Given the varying access to acute-stroke expertise and the roles hospitalists play in treatment (see “Spotlight on Stroke,” p. 1), stroke protocol differs from hospital to hospital throughout the U.S. One response is known as “drip and ship.” Physicians at remote hospitals consult experts at a tertiary-care medical center by phone or video before initiating clot-busting intravenous recombinant tissue plasminogen activator (t-PA) within its three- to 4.5-hour therapeutic window. Once t-PA is administered, the patient is transferred to the medical center for ongoing care.

This is not a game to play casually. It’s about developing new healthcare delivery models, with lots of complicating factors.

—Lee Schwamm, MD, director of acute-stroke services, Massachusetts General Hospital, Boston

“But what is the best way to provide that expertise at the bedside to support the first-responding physician who is not a stroke expert?” asks Lee Schwamm, MD, director of acute-stroke services at Massachusetts General Hospital (MGH) in Boston. While the goal is to disseminate stroke treatment expertise as widely as possible, there are other benefits to the arrangement, from the quality of the infrastructure, ongoing education, and a growing relationship that is more than just “transactional” telemedicine.

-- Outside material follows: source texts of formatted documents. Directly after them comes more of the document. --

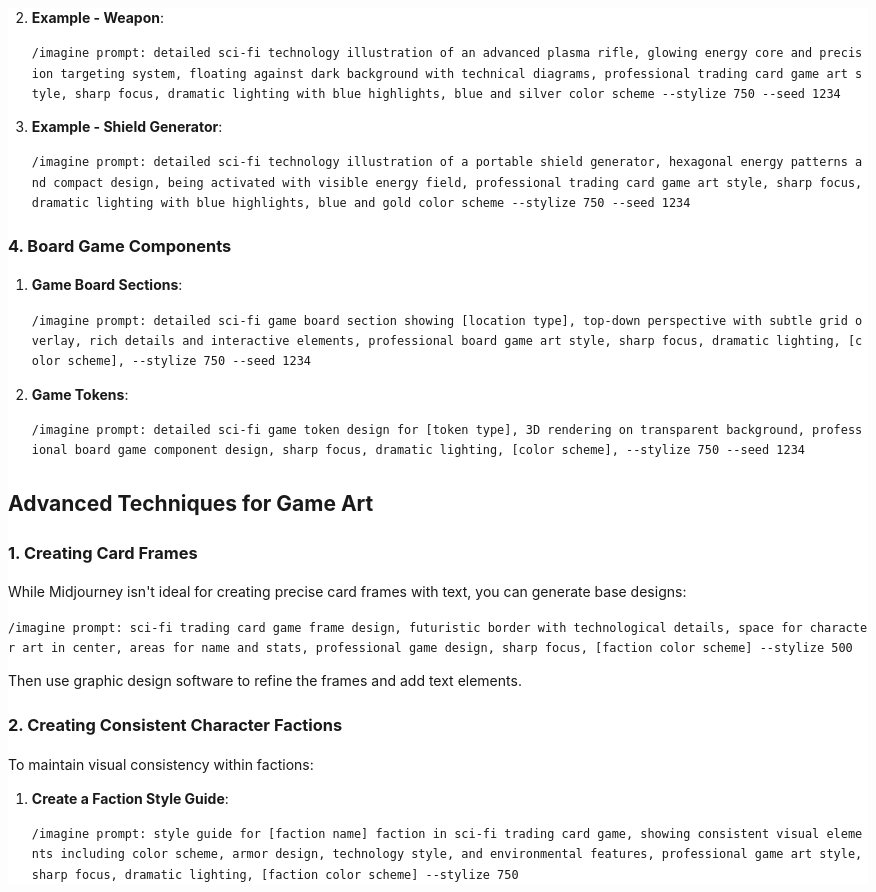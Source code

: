 2. **Example - Weapon**:
   ```
   /imagine prompt: detailed sci-fi technology illustration of an advanced plasma rifle, glowing energy core and precision targeting system, floating against dark background with technical diagrams, professional trading card game art style, sharp focus, dramatic lighting with blue highlights, blue and silver color scheme --stylize 750 --seed 1234
   ```

3. **Example - Shield Generator**:
   ```
   /imagine prompt: detailed sci-fi technology illustration of a portable shield generator, hexagonal energy patterns and compact design, being activated with visible energy field, professional trading card game art style, sharp focus, dramatic lighting with blue highlights, blue and gold color scheme --stylize 750 --seed 1234
   ```

### 4. Board Game Components

1. **Game Board Sections**:
   ```
   /imagine prompt: detailed sci-fi game board section showing [location type], top-down perspective with subtle grid overlay, rich details and interactive elements, professional board game art style, sharp focus, dramatic lighting, [color scheme], --stylize 750 --seed 1234
   ```

2. **Game Tokens**:
   ```
   /imagine prompt: detailed sci-fi game token design for [token type], 3D rendering on transparent background, professional board game component design, sharp focus, dramatic lighting, [color scheme], --stylize 750 --seed 1234
   ```

## Advanced Techniques for Game Art

### 1. Creating Card Frames

While Midjourney isn't ideal for creating precise card frames with text, you can generate base designs:

```
/imagine prompt: sci-fi trading card game frame design, futuristic border with technological details, space for character art in center, areas for name and stats, professional game design, sharp focus, [faction color scheme] --stylize 500
```

Then use graphic design software to refine the frames and add text elements.

### 2. Creating Consistent Character Factions

To maintain visual consistency within factions:

1. **Create a Faction Style Guide**:
   ```
   /imagine prompt: style guide for [faction name] faction in sci-fi trading card game, showing consistent visual elements including color scheme, armor design, technology style, and environmental features, professional game art style, sharp focus, dramatic lighting, [faction color scheme] --stylize 750
   ```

MGH and Brigham and Women’s Hospital are the hubs for the relationship-building Partners TeleStroke Network. It connects 27 participating hospitals across three states with an escalating chain of access to stroke resources. Spoke hospitals transmit, through a secure link, such clinical data as noncontrast head CT scans to the hub, where a stroke expert “examines” the patient via live video feed and shares in the responsibility for deciding whether to initiate t-PA. The network’s resources include clinical and information technology advocates at the hub and spokes; managers of business processes, contracts, licensure, and credentialing; consultation recording for quality purposes; regular telemedicine grand rounds; and the network’s leadership in an alliance of hub-and-spokes stroke networks at other academic medical centers. “This is not a game to play casually. It’s about developing new healthcare delivery models, with lots of complicating factors,” Dr. Schwamm says.

Hospitalists should not only note that stroke care is coming under greater regulatory scrutiny, but also that stroke information increasingly is available on the Web, Dr. Schwamm says. He also urges hospitals to participate in one of the national quality programs for stroke care, including the American Stroke Association’s Get with the Guidelines: Stroke, the Joint Commission’s primary stroke center accreditation, or the CDC’s Paul Coverdell National Acute Stroke Registry. “Each of these provides a structure for improving the quality of stroke care,” Dr. Schwamm explains, “and is money well spent by the hospital.”